A 47-year-old gentleman from Suryapet, who owns a transportation business, presented to the outpatient department with the :

Chief complaints

The patient came with the chief complaints of palpitation since last 3 days ago.

History of present illness

  • The patient was apparently asymptomatic 3 days ago
  • He then developed palpitations with each episode lasting for 5-10 minutes before disappearing spontaneously. 
    • The nature of the heartbeat was described by the patient to be rapid, forceful, and irregular
    • It was associated with anxiety, chest tightness, breathlessness, irritability, and exacerbated usually on sitting or even with trivial activity such as standing. 
    • The episodes being more frequent in the evening. 
    • It was not associated with sweating or syncope.
  • He developed shortness of breath grade III/IV in association with palpitations, sudden onset rapidly progressive, spontaneously relieved on its own, occurring even at rest, and was not accompanied by chest pain, orthopnea or PND
  • He gave a history of sweating a lot but it was not associated with the episodes of palpitation. 
  • He has no history of
                -fatigue
                -cough, hemoptysis
                -dysphagia, hoarseness of voice 
                -high arched palate, chest deformity 
                -recurrent respiratory tract infections, fever, sore throat
                -fever, joint pains
                -tremors
  • The patient also mentioned anxiety regarding family issues ( referred to psychiatry for opinion) which have led to disturbed sleep.

Past history : 

  • The patient had a fever 2months ago following which he developed community-acquired pneumonia and had an episode of acute MI when he was admitted to the ICU. 
  • The patient also gave a history of unintentional weight loss of 15 kgs after being put on a ventilator (from 90 to 75 kg).
  • Known case of hypertension and diabetes mellitus ( controlled and currently under medication ) since 10 years
  • No history of thyroid disorders, epilepsy, asthma, coronary artery disease, blood transfusions

Drug history -

  • Antihypertensives - TELMISARTAN
  • Oral hypoglycemic drugs - 
    • METFORMIN 
    • GLIMEPERIDE
    • VOGLIBOSE
  • Antiplatelets - 
    • ASPRIN
    • CLOPIDOGREL
  • Antiarrhythmic drug - AMIODARONE
  • Statins -ATORVASTATIN
  • Allergic to Sodium valproate

Family history : 

The patient's mother is also a known case of hypertension

Personal history : 

  • Appetite - normal 
  • Diet - mixed
  • Bowel and bladder - Regular
  • Sleep- has disturbed sleep for the past 20 days after abruptly stopping his medications.
  • Addictions - None
  • No known food allergies

GENERAL EXAMINATION

The patient is conscious, cooperative, coherent, and well oriented to time, place, and person

He is well built (weighs 75kgs)  and well-nourished.

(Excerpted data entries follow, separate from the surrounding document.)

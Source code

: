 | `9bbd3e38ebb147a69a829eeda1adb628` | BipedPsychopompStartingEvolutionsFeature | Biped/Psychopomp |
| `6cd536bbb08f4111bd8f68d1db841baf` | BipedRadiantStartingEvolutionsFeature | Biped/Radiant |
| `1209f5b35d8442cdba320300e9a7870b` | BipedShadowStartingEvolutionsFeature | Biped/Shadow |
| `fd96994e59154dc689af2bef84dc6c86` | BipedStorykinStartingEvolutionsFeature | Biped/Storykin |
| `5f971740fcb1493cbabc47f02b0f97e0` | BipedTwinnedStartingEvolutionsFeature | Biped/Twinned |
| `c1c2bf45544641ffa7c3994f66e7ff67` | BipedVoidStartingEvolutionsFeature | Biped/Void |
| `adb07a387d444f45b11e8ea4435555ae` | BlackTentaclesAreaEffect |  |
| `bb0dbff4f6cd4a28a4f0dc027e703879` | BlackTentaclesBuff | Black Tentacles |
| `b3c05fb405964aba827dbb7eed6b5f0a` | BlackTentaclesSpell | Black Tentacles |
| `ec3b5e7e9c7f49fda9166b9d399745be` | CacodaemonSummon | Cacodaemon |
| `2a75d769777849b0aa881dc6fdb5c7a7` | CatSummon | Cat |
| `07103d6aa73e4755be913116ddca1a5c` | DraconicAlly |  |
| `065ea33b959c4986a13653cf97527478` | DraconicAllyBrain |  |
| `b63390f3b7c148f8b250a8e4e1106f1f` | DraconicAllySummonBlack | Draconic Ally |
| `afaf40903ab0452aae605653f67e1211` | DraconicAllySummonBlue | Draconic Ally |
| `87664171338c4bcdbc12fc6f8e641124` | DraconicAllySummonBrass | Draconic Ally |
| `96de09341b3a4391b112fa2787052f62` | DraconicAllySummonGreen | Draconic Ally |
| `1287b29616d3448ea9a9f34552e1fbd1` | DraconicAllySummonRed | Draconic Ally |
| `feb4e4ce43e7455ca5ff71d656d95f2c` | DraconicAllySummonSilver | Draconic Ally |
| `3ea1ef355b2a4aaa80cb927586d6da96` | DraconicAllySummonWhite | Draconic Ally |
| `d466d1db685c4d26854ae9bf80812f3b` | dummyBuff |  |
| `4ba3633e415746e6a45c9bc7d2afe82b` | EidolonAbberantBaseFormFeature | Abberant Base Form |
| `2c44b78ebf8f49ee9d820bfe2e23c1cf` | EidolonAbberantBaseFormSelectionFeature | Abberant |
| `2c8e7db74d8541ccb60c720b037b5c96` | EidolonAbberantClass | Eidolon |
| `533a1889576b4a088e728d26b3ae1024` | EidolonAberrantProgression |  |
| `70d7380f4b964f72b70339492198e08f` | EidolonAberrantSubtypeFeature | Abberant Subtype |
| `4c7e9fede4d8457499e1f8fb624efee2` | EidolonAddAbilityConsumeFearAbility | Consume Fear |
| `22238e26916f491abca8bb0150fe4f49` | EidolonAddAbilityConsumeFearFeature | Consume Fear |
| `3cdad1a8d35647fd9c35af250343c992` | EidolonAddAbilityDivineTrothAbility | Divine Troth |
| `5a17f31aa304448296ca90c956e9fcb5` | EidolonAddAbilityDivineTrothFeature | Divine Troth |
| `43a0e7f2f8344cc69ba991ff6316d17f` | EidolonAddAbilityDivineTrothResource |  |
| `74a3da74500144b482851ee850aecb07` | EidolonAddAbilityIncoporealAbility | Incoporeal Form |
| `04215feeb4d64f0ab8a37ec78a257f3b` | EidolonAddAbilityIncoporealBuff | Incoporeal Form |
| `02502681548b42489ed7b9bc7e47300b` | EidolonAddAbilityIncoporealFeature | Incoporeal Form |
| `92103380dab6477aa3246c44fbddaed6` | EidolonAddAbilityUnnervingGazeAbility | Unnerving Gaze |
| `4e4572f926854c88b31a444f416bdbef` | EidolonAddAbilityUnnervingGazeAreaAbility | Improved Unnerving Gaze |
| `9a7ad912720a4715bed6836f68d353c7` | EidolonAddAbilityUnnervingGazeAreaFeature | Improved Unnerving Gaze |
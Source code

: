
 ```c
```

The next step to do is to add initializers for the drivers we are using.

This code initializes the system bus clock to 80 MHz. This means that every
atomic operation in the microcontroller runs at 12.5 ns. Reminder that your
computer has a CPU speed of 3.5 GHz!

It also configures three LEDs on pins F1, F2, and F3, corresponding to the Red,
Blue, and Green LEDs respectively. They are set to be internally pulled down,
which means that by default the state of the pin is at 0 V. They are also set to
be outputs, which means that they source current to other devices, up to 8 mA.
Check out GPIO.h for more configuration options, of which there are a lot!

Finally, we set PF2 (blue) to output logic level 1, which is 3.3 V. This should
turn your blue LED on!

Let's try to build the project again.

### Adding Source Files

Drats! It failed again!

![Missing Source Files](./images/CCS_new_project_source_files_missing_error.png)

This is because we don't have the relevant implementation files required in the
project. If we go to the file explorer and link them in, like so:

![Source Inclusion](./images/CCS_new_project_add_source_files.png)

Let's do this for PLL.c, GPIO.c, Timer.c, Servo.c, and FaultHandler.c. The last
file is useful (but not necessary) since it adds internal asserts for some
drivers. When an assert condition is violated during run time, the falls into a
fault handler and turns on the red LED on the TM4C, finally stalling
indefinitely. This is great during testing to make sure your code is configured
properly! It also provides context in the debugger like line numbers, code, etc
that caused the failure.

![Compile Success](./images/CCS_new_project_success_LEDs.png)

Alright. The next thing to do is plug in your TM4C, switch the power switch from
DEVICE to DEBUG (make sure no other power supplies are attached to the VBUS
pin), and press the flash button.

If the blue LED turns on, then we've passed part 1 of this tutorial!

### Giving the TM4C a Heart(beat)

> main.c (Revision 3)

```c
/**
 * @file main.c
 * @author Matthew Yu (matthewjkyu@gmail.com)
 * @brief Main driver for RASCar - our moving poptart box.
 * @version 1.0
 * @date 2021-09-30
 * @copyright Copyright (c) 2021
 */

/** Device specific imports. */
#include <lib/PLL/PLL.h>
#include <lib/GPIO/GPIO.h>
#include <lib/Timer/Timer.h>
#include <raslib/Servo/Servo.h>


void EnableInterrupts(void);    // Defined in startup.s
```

There was no pallor, icterus, cyanosis, clubbing, koilonychia, generalized lymphadenopathy, or pedal edema.




JVP is not elevated.


Hands - capillary refill time normal ( < 3 secs), feel dry and warm, no pallor, peripheral cyanosis, or finger clubbing.


Vitals

  • Pulse: 90 beats per min, right radial pulse, regular, normal volume


  • Blood pressure: 90/70 mmHg, measured on the right upper arm in sitting position


  • Respiratory Rate :  18 cycles per min 
  • Temperature: Afebrile
  • No thyroid enlargement seen

SYSTEMIC EXAMINATION

Cardiovascular system

INSPECTION 

  • Normal chest shape with no visible deformities



  • The trachea is central in position
  • No precordial bulgings
  • No visible pulsations, scars, sinuses, or dilated veins seen.

PALPATION

  • Apex beat located in left 5th intercostal space shifted outwards, lateral to the midclavicular line.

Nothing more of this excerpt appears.